What lines below include the word "players"? Copy each one.

◇ ◇ ◇

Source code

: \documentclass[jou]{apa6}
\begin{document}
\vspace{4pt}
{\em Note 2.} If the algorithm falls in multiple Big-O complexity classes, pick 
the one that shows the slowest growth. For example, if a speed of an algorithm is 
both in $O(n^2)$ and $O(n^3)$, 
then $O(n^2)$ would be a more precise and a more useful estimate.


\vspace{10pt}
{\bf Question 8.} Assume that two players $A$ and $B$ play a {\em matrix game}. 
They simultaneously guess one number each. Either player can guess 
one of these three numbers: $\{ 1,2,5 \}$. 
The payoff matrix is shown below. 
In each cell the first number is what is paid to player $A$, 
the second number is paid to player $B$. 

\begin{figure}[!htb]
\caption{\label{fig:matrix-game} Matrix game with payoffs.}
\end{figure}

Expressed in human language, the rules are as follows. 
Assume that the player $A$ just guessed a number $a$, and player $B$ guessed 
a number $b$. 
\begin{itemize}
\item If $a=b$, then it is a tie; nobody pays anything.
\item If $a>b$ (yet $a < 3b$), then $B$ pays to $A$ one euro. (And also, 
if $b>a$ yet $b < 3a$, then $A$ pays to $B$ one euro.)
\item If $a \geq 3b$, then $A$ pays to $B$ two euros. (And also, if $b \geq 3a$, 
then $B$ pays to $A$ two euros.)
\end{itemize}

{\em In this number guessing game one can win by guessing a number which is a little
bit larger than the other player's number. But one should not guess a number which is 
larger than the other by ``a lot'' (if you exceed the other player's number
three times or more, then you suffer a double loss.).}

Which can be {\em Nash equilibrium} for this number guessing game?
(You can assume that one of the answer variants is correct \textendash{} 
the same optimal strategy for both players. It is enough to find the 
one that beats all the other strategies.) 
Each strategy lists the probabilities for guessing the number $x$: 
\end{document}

◇ ◇ ◇

== Result for this task ==
{\bf Question 8.} Assume that two players $A$ and $B$ play a {\em matrix game}. 
the same optimal strategy for both players. It is enough to find the 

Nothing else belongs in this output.